#### [Work instructions]
Please return every line from the entries that has the string "begin" in it.

#### [Excerpted data]
- - - - - - -
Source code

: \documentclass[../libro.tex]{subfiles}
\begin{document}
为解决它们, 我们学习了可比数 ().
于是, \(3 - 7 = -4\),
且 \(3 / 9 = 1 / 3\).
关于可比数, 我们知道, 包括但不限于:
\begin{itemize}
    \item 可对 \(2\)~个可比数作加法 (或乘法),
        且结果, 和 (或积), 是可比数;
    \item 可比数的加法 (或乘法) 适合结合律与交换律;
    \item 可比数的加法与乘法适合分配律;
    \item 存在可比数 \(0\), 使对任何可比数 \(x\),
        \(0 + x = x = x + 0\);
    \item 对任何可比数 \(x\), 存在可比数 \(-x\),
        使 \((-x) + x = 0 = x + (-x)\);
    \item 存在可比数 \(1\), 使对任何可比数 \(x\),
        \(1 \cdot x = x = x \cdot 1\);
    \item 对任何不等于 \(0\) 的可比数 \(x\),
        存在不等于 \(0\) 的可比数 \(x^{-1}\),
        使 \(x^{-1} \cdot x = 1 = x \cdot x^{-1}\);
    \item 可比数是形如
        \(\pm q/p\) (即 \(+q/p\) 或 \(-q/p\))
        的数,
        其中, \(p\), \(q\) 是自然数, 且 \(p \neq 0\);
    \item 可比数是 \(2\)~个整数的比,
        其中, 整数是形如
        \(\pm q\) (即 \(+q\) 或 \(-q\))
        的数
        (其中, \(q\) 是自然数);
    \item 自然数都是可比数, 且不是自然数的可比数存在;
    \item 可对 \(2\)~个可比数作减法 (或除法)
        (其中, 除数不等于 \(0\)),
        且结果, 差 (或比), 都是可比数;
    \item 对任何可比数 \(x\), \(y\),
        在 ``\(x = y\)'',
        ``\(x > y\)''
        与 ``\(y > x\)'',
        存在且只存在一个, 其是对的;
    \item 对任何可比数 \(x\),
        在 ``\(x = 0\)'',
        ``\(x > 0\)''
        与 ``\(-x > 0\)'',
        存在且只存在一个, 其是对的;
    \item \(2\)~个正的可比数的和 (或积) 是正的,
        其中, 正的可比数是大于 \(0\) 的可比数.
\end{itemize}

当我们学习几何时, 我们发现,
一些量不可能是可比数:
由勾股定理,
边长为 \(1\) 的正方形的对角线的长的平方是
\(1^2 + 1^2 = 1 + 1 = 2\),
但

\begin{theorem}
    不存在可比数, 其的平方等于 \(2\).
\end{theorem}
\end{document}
- - - - - - -
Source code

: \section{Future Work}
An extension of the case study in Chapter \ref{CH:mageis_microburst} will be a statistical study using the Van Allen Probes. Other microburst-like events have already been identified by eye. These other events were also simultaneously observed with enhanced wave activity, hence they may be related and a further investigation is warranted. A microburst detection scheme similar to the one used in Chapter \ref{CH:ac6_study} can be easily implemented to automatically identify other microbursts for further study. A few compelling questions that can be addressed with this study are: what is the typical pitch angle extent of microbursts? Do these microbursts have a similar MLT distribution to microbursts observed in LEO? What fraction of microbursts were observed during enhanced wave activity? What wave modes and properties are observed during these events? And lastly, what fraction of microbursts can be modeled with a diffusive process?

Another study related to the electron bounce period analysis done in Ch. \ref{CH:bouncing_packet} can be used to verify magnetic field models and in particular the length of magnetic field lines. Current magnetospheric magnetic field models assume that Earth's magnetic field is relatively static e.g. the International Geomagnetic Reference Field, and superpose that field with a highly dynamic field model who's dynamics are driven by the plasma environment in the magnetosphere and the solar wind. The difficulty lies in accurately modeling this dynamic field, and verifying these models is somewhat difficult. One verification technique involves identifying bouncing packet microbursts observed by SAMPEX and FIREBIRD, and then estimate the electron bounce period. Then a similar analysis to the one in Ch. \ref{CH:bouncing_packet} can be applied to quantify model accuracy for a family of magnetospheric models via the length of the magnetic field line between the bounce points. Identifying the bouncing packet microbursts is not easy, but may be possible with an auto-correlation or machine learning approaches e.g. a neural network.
- - - - - - -
#### [Answer to this exercise]
\begin{document}
\begin{itemize}
\begin{theorem}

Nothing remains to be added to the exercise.